*** Block opens ***

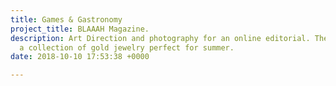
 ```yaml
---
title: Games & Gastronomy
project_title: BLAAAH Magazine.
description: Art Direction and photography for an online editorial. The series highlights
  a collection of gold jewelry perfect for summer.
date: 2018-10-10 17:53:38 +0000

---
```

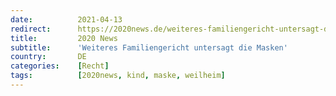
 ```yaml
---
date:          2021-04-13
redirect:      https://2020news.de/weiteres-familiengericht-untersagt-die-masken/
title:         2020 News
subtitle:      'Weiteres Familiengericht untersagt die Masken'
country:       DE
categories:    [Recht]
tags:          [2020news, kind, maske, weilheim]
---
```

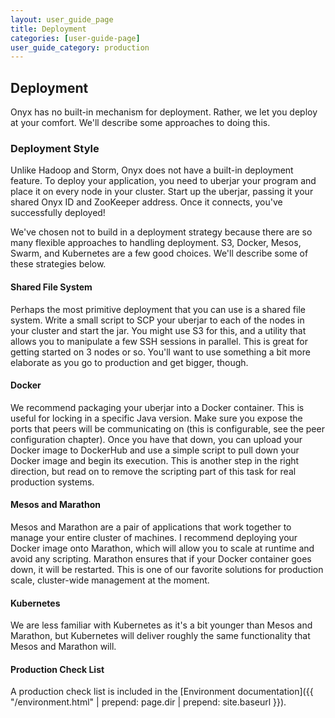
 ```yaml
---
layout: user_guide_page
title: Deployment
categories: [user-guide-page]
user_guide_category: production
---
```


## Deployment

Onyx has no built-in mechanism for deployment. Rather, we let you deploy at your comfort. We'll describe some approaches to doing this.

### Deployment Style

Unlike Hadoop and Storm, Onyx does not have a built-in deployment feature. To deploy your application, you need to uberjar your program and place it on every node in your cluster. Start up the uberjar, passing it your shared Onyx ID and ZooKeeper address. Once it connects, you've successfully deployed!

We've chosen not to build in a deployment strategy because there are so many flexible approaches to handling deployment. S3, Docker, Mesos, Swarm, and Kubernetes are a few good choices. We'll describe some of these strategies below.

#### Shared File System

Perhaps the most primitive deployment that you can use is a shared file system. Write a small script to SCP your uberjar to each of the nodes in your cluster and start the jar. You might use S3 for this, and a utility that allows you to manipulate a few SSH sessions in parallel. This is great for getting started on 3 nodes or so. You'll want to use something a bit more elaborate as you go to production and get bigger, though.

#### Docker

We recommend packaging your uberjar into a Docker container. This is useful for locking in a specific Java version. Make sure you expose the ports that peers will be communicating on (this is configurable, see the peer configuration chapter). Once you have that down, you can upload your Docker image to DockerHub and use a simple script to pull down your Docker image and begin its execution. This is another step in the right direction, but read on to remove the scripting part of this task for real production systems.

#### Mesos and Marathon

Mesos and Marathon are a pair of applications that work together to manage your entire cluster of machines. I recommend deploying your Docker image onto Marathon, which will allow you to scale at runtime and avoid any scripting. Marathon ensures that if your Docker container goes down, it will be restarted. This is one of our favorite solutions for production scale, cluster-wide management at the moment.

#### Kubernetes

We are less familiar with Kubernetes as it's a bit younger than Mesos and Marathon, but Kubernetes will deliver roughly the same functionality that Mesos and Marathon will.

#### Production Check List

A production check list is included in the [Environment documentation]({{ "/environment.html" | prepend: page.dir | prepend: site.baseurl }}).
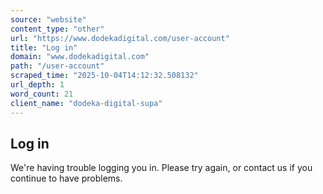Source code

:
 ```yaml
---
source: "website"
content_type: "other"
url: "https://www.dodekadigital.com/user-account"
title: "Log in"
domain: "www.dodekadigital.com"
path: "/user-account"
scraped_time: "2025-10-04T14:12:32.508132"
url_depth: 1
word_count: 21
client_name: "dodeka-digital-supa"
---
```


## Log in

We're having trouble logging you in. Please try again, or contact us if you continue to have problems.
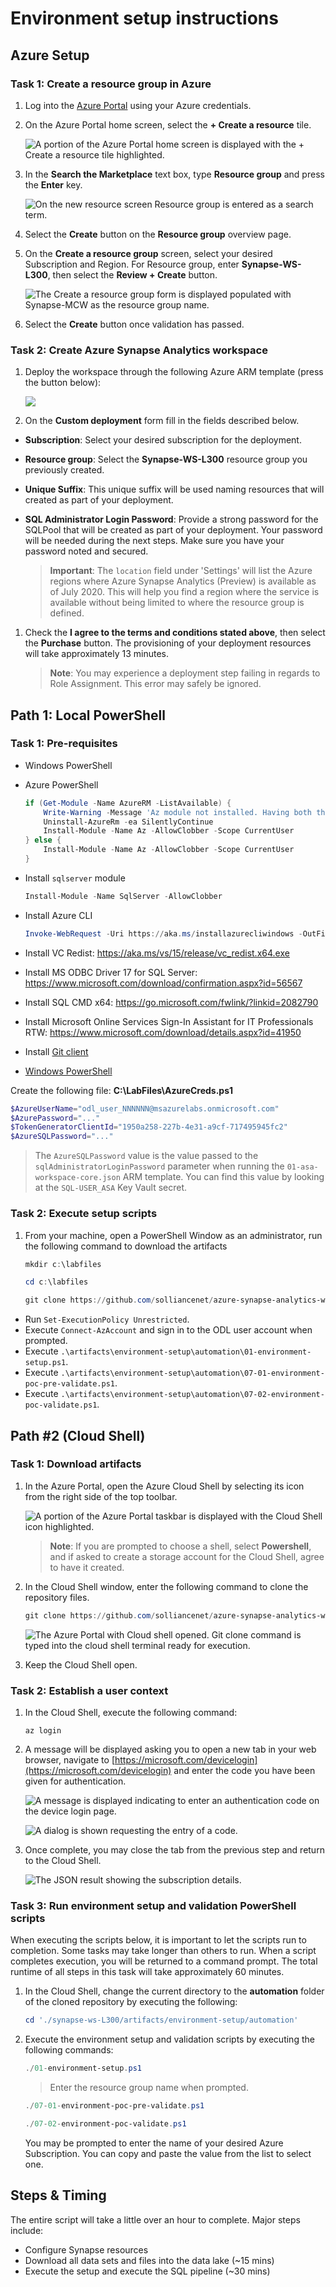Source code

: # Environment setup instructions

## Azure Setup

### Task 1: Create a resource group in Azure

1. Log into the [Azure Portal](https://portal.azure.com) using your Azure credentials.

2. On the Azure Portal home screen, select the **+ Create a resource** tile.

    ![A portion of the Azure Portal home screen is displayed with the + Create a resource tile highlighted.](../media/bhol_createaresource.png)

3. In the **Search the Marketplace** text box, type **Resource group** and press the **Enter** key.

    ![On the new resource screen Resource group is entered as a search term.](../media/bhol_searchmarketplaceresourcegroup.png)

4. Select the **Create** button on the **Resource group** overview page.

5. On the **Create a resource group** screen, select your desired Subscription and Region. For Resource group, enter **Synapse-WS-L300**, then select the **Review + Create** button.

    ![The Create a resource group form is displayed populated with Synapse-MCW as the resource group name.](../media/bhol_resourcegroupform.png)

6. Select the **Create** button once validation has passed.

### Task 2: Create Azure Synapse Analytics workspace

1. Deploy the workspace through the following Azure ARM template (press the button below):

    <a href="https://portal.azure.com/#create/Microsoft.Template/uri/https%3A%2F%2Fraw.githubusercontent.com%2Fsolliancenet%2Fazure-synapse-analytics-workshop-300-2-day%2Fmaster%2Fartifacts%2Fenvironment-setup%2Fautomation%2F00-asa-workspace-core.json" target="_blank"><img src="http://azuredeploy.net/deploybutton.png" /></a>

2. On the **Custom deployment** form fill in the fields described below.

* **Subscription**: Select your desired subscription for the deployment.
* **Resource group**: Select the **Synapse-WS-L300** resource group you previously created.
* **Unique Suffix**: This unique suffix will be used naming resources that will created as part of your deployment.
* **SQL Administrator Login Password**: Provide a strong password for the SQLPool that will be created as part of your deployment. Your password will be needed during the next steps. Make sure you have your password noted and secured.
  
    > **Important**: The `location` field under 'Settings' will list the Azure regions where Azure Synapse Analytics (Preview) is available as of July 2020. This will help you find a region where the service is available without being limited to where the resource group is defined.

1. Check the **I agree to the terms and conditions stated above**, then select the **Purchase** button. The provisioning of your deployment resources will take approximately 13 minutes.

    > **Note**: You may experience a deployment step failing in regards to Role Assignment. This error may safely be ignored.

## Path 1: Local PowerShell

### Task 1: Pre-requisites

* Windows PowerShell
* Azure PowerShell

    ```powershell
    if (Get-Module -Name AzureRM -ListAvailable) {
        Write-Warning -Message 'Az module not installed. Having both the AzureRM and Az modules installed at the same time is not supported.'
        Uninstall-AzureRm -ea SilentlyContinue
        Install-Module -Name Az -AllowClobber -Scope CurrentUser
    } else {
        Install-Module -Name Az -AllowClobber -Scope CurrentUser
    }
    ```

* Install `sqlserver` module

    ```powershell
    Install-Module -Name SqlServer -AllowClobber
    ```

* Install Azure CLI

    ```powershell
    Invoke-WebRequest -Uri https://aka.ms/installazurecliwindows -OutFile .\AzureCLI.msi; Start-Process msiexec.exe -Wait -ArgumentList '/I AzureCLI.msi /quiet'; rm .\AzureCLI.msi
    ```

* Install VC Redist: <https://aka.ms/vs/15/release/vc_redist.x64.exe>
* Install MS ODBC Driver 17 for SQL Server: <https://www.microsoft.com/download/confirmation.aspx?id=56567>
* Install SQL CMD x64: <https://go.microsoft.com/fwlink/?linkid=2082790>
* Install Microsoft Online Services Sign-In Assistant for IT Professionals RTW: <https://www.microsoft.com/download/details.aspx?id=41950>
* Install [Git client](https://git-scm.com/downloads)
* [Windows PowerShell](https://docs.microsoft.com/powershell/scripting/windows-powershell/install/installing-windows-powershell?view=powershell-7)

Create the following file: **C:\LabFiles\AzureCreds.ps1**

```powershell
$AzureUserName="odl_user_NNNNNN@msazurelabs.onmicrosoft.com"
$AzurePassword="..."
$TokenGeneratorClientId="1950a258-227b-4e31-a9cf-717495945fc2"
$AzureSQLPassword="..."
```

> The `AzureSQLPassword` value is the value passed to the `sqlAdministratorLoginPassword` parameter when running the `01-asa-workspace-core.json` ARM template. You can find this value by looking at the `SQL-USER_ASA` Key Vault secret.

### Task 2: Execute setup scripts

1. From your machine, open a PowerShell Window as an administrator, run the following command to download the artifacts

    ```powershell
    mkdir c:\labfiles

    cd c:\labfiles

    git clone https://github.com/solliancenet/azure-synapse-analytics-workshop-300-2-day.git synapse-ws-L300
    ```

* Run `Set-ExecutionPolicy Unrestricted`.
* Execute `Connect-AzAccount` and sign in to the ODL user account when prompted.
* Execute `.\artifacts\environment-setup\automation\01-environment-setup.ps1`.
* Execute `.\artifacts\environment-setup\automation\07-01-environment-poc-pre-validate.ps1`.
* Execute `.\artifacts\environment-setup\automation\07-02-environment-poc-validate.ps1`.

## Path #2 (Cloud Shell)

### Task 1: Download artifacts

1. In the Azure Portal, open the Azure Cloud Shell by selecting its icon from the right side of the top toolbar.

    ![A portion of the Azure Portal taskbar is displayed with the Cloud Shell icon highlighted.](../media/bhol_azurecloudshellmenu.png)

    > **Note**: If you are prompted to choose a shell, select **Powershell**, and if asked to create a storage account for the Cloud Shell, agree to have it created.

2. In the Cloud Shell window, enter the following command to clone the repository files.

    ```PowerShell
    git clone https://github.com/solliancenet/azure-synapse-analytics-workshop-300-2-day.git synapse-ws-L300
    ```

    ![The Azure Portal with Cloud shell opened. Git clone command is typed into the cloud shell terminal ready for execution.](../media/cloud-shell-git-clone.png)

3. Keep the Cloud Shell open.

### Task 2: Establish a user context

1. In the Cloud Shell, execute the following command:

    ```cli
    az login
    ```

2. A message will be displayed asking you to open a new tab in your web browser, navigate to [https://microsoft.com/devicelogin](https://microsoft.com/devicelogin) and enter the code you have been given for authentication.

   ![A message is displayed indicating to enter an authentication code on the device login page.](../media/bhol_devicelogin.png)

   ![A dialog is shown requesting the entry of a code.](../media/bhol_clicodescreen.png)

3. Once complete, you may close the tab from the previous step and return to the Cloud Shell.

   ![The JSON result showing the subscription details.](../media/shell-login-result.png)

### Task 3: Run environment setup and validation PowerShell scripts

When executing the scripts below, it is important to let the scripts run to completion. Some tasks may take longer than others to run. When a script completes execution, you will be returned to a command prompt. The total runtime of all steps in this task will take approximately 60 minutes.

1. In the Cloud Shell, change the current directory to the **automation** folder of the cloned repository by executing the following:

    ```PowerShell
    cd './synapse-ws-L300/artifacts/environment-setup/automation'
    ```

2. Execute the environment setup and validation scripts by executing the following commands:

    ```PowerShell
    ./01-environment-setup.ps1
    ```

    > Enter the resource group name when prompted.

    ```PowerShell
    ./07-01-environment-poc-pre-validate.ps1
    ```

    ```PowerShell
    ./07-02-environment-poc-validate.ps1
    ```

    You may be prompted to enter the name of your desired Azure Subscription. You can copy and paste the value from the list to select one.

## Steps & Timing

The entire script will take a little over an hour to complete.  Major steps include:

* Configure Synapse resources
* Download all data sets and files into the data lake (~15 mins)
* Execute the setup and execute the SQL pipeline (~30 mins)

*** Block closes ***

INSTRUCTIONS FOR THE TASK:
Beginning with the line holding "2. On the Azure" and ending with the line holding "1. Deploy the", write out the stretch of material above exactly; add no further lines.

SOLUTION TO THE PROBLEM:
2. On the Azure Portal home screen, select the **+ Create a resource** tile.

    ![A portion of the Azure Portal home screen is displayed with the + Create a resource tile highlighted.](../media/bhol_createaresource.png)

3. In the **Search the Marketplace** text box, type **Resource group** and press the **Enter** key.

    ![On the new resource screen Resource group is entered as a search term.](../media/bhol_searchmarketplaceresourcegroup.png)

4. Select the **Create** button on the **Resource group** overview page.

5. On the **Create a resource group** screen, select your desired Subscription and Region. For Resource group, enter **Synapse-WS-L300**, then select the **Review + Create** button.

    ![The Create a resource group form is displayed populated with Synapse-MCW as the resource group name.](../media/bhol_resourcegroupform.png)

6. Select the **Create** button once validation has passed.

### Task 2: Create Azure Synapse Analytics workspace

1. Deploy the workspace through the following Azure ARM template (press the button below):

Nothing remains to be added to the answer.